139XLR, President (4-pin) Washington, Robyn SB520, President (4-pin) Madison are all 1978 radios. Didn't get made after that year because the FCC insisted on making it harder to get illegal channels. The PLL chip and channel selector in the 1978 radios could not meet the 1979 rule changes.
Chip technology, analog chip technology was advancing by leaps and bounds at the time. You wouldn't think that one year would mean much, but the 1979 "GTL" series Cobra radios were redesigned, with PLL chips and channel selectors that were harder, but not impossible to expand coverage. All the circuits in the post-1979 radios are different, with different analog chips in them.

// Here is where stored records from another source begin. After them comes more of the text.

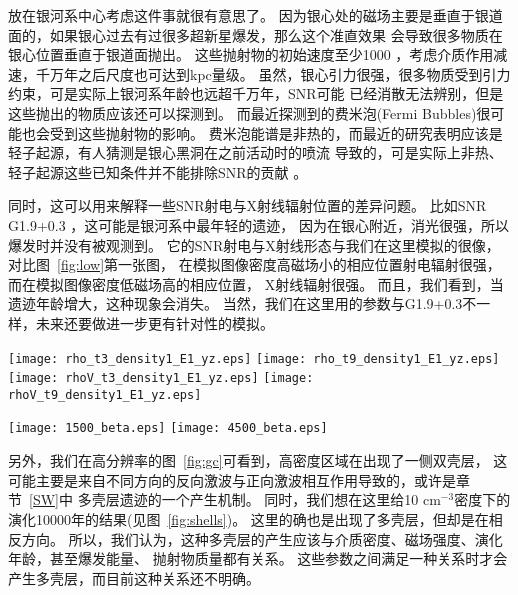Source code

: 放在银河系中心考虑这件事就很有意思了。
因为银心处的磁场主要是垂直于银道面的，如果银心过去有过很多超新星爆发，那么这个准直效果
会导致很多物质在银心位置垂直于银道面抛出。
这些抛射物的初始速度至少1000 \kms ，考虑介质作用减速，千万年之后尺度也可达到kpc量级。
虽然，银心引力很强，很多物质受到引力约束，可是实际上银河系年龄也远超千万年，SNR可能
已经消散无法辨别，但是这些抛出的物质应该还可以探测到。
而最近探测到的费米泡(Fermi Bubbles)很可能也会受到这些抛射物的影响。
费米泡能谱是非热的，而最近的研究表明应该是轻子起源，有人猜测是银心黑洞在之前活动时的喷流
导致的\citep{Yang2017}，可是实际上非热、轻子起源这些已知条件并不能排除SNR的贡献
\citep{Fujita2013}。

同时，这可以用来解释一些SNR射电与X射线辐射位置的差异问题。
比如SNR G1.9+0.3 \citep{Reynolds2008,Borkowski2017}，这可能是银河系中最年轻的遗迹，
因为在银心附近，消光很强，所以爆发时并没有被观测到。
它的SNR射电与X射线形态与我们在这里模拟的很像，对比图~\ref{fig:low}第一张图，
在模拟图像密度高磁场小的相应位置射电辐射很强，而在模拟图像密度低磁场高的相应位置，
X射线辐射很强。
而且，我们看到，当遗迹年龄增大，这种现象会消失。
当然，我们在这里用的参数与G1.9+0.3不一样，未来还要做进一步更有针对性的模拟。

\begin{figure*}
    \centering
    \texttt{[image: rho\_t3\_density1\_E1\_yz.eps]}
    \texttt{[image: rho\_t9\_density1\_E1\_yz.eps]}\newline
    \texttt{[image: rhoV\_t3\_density1\_E1\_yz.eps]}
    \texttt{[image: rhoV\_t9\_density1\_E1\_yz.eps]}
    \caption{强磁场下的低分辨率模拟的介质密度为0.5 cm$^{-3}$的模拟结果。
    上面两幅图是1500年和4500年后的密度、磁场分布，
    下面两幅图是1500年和4500年后的密度、速度分布。}
\label{fig:low}
\end{figure*}

\begin{figure*}
    \centering
    \texttt{[image: 1500\_beta.eps]}
    \texttt{[image: 4500\_beta.eps]}
    \caption{介质密度为0.5 cm$^{-3}$的$\beta_b$分布。
    左图是1500年后的$\beta_b$分布，右图是4500年后的$log(\beta_b)$分布。}
\label{fig:beta}
\end{figure*}

另外，我们在高分辨率的图~\ref{fig:gc}可看到，高密度区域在出现了一侧双壳层，
这可能主要是来自不同方向的反向激波与正向激波相互作用导致的，或许是章节~\ref{SW}中
多壳层遗迹的一个产生机制。
同时，我们想在这里给10 cm$^{-3}$密度下的演化10000年的结果(见图~\ref{fig:shells})。
这里的确也是出现了多壳层，但却是在相反方向。
所以，我们认为，这种多壳层的产生应该与介质密度、磁场强度、演化年龄，甚至爆发能量、
抛射物质量都有关系。
这些参数之间满足一种关系时才会产生多壳层，而目前这种关系还不明确。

The FCC tightened the rules again soon after, making it even harder to get extra channels, but older radios that had been approved for legal sale after 1979 were "grandfathered" and still legal to make and sell. This is one reason that a radio design from 1979 like the Cobra 148 or Uniden Washington was still being made decades later. Imagine Detroit offering to sell you a car with 1979 design and 1979 parts in it. The Cobra 148 was easy to expand beyond 40 channels, so the model got "rolled over" to the next year for decades.
A radio that says "GTL" on it will be newer than any 1978 radio, but possibly not by more than a year. The 139XLR and similar radios used single conversion in the receiver. Some folks like this design, others not so much. The later GTL radios were built both ways. The Cobra 142GTL, Uniden Washington, Tram D300 had single-conversion receivers. The Uniden Madison, Cobra 148 and 2000 have a double-conversion receiver with a filter that narrows the receiver's bandwidth for sideband, and gives the AM receive side a crisper sound, with a filter for AM only that's wider than the 1978 radios.
And when considering an antique for restoration, the miles matter more than the years. A 40 year-old radio needs electrolytics. How much more than that it will need is usually a
wear-and-tear issue.
Too bad it doesn't come with an odometer.
Somewhere between 25 and 40 years of age, a radio passes beyond the "repair" age and reaches "restore" age.
Replacing only the electrolytic caps that are causing trouble today will become a game of electronic whack-a-mole, as they fail one or two at a time year by year.